Rabu 17 April 2019 bangsa Indonesia melaksanakan pemilu. Menurut hukum, setiap warga negara Indonesia yang memenuhi syarat, baik di dalam maupun luar negeri, memiliki hak di bidang hukum publik. Yaitu memberikan hak suaranya dalam pemungutan suara.
Sebagai konstestasi politik, tentunya ada yang menang dan ada pula yang kalah. Meski belum ada pengumuman resmi hasil real count, namun di timeline media sosial teman-teman pendukung tim (kandidat) pemenang, tampaknya sudah tak sabar merayakannya. Sepengamatan saya bahkan beberapa menyindir kandidat yang kalah secara quick count.
Sikap yang bijak sebelum rilis skor penghitungan suara adalah siap menang dan siap kalah. Setelah melihat penghitungan sementara, jika menang tak lantas terbang ke awang-awang.
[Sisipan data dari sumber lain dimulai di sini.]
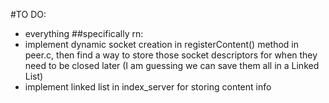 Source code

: #TO DO:
- everything
##specifically rn:
- implement dynamic socket creation in registerContent() method in peer.c, then find a way to store those socket descriptors for when they need to be closed later (I am guessing we can save them all in a Linked List)
- implement linked list in index_server for storing content info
Merasa bangga, lebih hebat dan akhirnya menjadi sombong. Memandang hina kubu pendukung lawan.
Lalu, yang kalah tak langsung tumbang, stress, frustrasi dan akhirnya jatuh ke perilaku tidak sportif. Kalah menang itu biasa. Itulah kompetisi. Di sana kekukuhan mental diuji. Ibarat peperangan, di kedua kubu tak bisa dielakkan pasti akan timbul korban jiwa, harta benda apalagi perasaan (koper, korban perasaan).
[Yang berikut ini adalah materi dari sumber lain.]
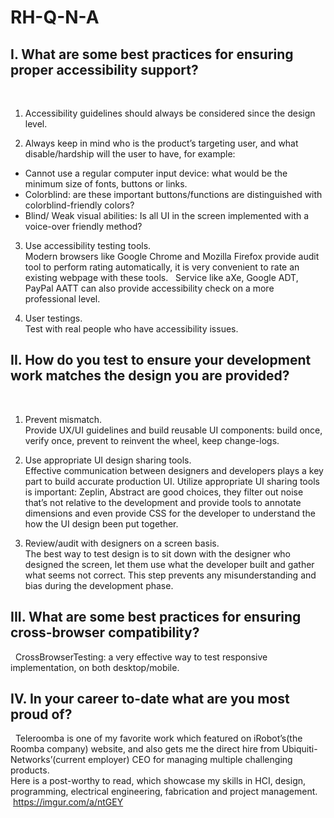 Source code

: # RH-Q-N-A

## I. What are some best practices for ensuring proper accessibility support?
 
1. Accessibility guidelines should always be considered since the design level.

2. Always keep in mind who is the product’s targeting user, and what disable/hardship will the user to have, for example:
* Cannot use a regular computer input device: what would be the minimum size of fonts, buttons or links.
* Colorblind: are these important buttons/functions are distinguished with colorblind-friendly colors?
* Blind/ Weak visual abilities: Is all UI in the screen implemented with a voice-over friendly method?

3. Use accessibility testing tools.<br/>
Modern browsers like Google Chrome and Mozilla Firefox provide audit tool to perform rating automatically, it is very convenient to rate an existing webpage with these tools.  
Service like aXe, Google ADT, PayPal AATT can also provide accessibility check on a more professional level.

4. User testings.<br/>
Test with real people who have accessibility issues. 
 
 
## II. How do you test to ensure your development work matches the design you are provided?
 
1. Prevent mismatch.<br/>
Provide UX/UI guidelines and build reusable UI components: build once, verify once, prevent to reinvent the wheel, keep change-logs.

2. Use appropriate UI design sharing tools.<br/>
Effective communication between designers and developers plays a key part to build accurate production UI.
Utilize appropriate UI sharing tools is important: Zeplin, Abstract are good choices, they filter out noise that’s not relative to the development and provide tools to annotate dimensions and even provide CSS for the developer to understand the how the UI design been put together.

3. Review/audit with designers on a screen basis.<br/>
The best way to test design is to sit down with the designer who designed the screen, let them use what the developer built and gather what seems not correct. This step prevents any misunderstanding and bias during the development phase.
 
 
## III. What are some best practices for ensuring cross-browser compatibility?
 
CrossBrowserTesting: a very effective way to test responsive implementation, on both desktop/mobile.
 
 
## IV. In your career to-date what are you most proud of?
 
Teleroomba is one of my favorite work which featured on iRobot’s(the Roomba company) website, and also gets me the direct hire from Ubiquiti-Networks’(current employer) CEO for managing multiple challenging products.
<br/>
Here is a post-worthy to read, which showcase my skills in HCI, design, programming, electrical engineering, fabrication and project management.
 https://imgur.com/a/ntGEY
Maka selayaknya setelah nanti pengumuman final dari KPU, berusaha menerima dengan ikhlas. Sebagai rakyat Indonesia mari kita merajut kembali persaudaraan yang sempat terkoyak. Urusan kemungkinan adanya kejanggalan dan kecurangan, jika memang mempunyai alat bukti yang cukup, jangan ragu memprosesnya. Ada saluran hukum sebagai solusi dari Tipilu (Tindak Pidana Pemilu).
Tak ada gunanya mengeraskan hati. Toh, juga kita semua sesama bangsa Indonesia. Sebaiknya masing-masing fokus berbuat yang terbaik bagi diri sendiri, keluarga, agama, bangsa dan negara. Siapa pun presiden terpilih, anggota legislatif dan anggota DPD yang nantinya ditetapkan, merekalah orang-orang yang telah digariskan Allah SWT menjalani takdir-Nya.
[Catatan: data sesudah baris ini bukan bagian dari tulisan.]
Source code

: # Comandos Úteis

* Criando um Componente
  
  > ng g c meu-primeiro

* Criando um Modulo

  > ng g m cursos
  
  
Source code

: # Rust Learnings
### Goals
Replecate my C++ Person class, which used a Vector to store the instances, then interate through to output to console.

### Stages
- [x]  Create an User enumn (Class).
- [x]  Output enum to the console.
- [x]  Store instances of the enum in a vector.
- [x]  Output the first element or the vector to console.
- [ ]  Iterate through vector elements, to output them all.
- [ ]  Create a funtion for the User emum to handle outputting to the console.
Menang Alhamdulillah, kalah juga Alhamdulillah. Menang, berarti diberi kesempatan membuktikan kemampuan berkiprah lebih banyak lagi untuk bangsa. Kalah, sebenarnya adalah kesempatan untuk belajar lagi. Introspeksi diri, merenung agar lebih bijaksana mengarungi terjalnya kehidupan.